> _SUPPLIED RECORDS_
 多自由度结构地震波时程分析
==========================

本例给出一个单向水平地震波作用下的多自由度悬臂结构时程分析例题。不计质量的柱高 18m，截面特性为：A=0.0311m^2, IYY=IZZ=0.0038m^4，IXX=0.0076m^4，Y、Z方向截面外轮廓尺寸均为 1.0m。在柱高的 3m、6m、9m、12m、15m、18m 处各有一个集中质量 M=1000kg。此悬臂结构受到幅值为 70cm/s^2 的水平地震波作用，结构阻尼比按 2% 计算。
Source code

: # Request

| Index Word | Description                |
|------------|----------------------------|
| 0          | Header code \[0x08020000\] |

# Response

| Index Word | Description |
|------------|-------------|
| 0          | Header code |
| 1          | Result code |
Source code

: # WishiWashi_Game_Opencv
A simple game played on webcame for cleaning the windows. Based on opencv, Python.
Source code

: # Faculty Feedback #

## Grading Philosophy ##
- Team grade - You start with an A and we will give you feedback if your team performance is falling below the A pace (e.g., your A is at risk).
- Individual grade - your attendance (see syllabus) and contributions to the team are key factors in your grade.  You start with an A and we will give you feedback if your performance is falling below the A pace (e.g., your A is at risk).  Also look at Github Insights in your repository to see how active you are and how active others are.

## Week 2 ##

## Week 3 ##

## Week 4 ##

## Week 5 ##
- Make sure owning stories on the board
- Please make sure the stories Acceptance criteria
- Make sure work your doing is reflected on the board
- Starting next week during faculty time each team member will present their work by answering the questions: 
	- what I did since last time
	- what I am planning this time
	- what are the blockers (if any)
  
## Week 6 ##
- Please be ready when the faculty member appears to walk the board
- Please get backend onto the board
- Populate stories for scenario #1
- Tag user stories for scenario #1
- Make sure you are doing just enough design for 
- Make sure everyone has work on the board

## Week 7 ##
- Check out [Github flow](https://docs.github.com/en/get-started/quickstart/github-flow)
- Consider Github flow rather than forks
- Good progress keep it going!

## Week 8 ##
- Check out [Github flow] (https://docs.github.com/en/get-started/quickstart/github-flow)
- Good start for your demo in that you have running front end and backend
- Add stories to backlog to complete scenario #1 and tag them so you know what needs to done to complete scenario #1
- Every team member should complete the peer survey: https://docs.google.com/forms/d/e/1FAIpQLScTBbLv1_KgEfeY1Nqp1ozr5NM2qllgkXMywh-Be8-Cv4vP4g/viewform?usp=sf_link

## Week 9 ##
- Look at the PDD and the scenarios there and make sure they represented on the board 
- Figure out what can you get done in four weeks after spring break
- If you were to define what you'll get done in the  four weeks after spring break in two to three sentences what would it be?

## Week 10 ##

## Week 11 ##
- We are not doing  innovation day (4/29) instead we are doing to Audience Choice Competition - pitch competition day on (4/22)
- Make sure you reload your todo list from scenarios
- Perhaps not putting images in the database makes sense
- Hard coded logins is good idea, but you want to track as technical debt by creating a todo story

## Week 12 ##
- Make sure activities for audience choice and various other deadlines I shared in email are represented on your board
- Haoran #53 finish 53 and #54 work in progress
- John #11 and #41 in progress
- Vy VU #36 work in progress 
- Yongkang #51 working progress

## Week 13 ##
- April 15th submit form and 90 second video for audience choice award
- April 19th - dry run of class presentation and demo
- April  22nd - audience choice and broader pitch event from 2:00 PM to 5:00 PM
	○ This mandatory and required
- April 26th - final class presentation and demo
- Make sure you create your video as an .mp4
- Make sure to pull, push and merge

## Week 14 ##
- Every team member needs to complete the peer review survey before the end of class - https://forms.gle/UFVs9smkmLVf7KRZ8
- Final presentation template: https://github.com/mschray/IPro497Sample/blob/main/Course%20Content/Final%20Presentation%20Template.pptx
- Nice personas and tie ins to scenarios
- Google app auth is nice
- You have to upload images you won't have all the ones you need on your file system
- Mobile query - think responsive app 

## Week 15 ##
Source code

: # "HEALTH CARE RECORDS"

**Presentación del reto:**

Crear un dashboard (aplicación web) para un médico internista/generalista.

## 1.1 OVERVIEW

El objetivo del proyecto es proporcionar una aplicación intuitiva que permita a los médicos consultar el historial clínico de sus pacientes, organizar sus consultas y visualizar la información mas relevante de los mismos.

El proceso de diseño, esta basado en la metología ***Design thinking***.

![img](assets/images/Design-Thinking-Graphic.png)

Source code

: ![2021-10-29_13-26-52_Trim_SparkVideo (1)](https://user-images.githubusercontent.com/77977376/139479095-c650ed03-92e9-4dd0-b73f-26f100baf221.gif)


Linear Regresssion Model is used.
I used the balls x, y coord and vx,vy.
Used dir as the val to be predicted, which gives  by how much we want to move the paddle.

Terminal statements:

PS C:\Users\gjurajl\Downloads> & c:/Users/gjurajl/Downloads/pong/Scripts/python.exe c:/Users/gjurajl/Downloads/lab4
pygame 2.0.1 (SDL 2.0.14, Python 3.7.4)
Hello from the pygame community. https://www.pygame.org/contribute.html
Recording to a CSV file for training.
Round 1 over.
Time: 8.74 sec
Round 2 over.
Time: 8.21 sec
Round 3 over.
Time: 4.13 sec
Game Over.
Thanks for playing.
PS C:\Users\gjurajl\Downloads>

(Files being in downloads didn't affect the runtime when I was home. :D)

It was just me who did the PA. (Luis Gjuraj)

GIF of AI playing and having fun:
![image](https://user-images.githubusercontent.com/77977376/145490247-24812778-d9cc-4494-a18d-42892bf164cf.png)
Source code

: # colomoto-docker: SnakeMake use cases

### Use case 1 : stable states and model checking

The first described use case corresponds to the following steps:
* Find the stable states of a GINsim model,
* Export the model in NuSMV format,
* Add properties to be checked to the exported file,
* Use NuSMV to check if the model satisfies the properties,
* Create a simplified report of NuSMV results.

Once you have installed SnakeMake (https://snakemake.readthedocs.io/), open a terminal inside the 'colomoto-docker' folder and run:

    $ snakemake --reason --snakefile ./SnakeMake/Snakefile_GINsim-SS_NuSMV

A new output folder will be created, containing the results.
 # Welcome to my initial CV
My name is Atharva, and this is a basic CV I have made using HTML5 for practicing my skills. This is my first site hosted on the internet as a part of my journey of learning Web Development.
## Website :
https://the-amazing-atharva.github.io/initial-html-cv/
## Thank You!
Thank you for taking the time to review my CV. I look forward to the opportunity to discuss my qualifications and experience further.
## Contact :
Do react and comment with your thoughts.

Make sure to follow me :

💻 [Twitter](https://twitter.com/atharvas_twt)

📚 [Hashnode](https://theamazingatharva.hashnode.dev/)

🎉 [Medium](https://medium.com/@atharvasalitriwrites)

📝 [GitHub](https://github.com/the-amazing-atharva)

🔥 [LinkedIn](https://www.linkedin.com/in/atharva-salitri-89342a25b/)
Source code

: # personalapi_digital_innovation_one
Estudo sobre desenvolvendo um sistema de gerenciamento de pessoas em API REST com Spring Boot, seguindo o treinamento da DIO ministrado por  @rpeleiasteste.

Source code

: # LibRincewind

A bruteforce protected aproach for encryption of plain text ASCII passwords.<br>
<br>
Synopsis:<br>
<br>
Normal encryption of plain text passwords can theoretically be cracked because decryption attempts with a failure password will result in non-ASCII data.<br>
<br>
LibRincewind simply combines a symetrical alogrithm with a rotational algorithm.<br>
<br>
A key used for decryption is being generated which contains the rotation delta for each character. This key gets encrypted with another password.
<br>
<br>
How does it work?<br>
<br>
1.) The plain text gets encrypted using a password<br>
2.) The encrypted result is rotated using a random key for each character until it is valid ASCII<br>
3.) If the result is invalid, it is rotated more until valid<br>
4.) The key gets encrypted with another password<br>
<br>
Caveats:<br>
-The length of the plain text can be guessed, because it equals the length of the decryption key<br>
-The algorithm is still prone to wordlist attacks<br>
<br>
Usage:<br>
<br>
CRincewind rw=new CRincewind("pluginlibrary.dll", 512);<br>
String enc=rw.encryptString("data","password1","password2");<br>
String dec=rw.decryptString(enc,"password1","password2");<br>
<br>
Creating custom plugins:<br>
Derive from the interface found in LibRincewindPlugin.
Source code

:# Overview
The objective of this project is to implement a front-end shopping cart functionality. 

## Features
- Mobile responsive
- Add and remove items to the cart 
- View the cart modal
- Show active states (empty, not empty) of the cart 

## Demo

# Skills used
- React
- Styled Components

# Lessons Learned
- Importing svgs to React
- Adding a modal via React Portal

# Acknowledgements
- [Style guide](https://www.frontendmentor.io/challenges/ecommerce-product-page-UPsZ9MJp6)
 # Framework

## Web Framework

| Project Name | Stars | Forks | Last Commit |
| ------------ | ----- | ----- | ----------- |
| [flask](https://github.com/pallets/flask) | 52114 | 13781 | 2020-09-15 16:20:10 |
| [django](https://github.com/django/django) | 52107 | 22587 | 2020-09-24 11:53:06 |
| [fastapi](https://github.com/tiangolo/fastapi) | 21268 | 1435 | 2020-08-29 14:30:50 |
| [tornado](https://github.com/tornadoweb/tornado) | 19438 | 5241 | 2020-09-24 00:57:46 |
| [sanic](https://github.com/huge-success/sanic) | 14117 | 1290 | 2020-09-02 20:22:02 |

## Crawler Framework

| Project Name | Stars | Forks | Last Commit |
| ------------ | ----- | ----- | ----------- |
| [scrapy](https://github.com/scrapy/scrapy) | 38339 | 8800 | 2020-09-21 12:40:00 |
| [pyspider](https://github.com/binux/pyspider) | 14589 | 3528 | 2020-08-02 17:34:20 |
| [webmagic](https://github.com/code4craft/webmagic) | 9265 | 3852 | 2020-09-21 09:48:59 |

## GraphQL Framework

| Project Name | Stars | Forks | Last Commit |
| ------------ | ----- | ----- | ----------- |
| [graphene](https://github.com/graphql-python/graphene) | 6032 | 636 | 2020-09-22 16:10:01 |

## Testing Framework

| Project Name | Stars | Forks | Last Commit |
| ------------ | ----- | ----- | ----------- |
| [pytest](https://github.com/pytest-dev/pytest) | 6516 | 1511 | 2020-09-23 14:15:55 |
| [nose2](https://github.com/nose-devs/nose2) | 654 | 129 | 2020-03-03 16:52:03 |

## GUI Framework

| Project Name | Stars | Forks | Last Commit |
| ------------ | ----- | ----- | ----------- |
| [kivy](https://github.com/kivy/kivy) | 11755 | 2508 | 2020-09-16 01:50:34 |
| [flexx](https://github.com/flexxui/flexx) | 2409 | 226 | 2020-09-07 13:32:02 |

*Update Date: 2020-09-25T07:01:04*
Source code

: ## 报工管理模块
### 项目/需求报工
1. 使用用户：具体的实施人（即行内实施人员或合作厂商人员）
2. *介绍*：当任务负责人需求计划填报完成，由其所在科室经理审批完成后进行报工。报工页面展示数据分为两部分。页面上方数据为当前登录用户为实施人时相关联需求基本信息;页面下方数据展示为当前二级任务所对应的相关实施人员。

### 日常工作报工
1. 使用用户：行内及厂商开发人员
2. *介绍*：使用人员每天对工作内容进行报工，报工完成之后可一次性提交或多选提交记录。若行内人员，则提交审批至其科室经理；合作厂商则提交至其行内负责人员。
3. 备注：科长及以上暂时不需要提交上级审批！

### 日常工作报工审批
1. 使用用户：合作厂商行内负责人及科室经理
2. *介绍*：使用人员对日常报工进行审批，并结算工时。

> _YOUR OBJECTIVE_
Start with the line above that contains "- Starting next" and stop after the line that contains "## Week 8 ##". Output those lines exactly, and only those.

> _WORKED SOLUTION_
- Starting next week during faculty time each team member will present their work by answering the questions: 
	- what I did since last time
	- what I am planning this time
	- what are the blockers (if any)
  
## Week 6 ##
- Please be ready when the faculty member appears to walk the board
- Please get backend onto the board
- Populate stories for scenario #1
- Tag user stories for scenario #1
- Make sure you are doing just enough design for 
- Make sure everyone has work on the board

## Week 7 ##
- Check out [Github flow](https://docs.github.com/en/get-started/quickstart/github-flow)
- Consider Github flow rather than forks
- Good progress keep it going!

## Week 8 ##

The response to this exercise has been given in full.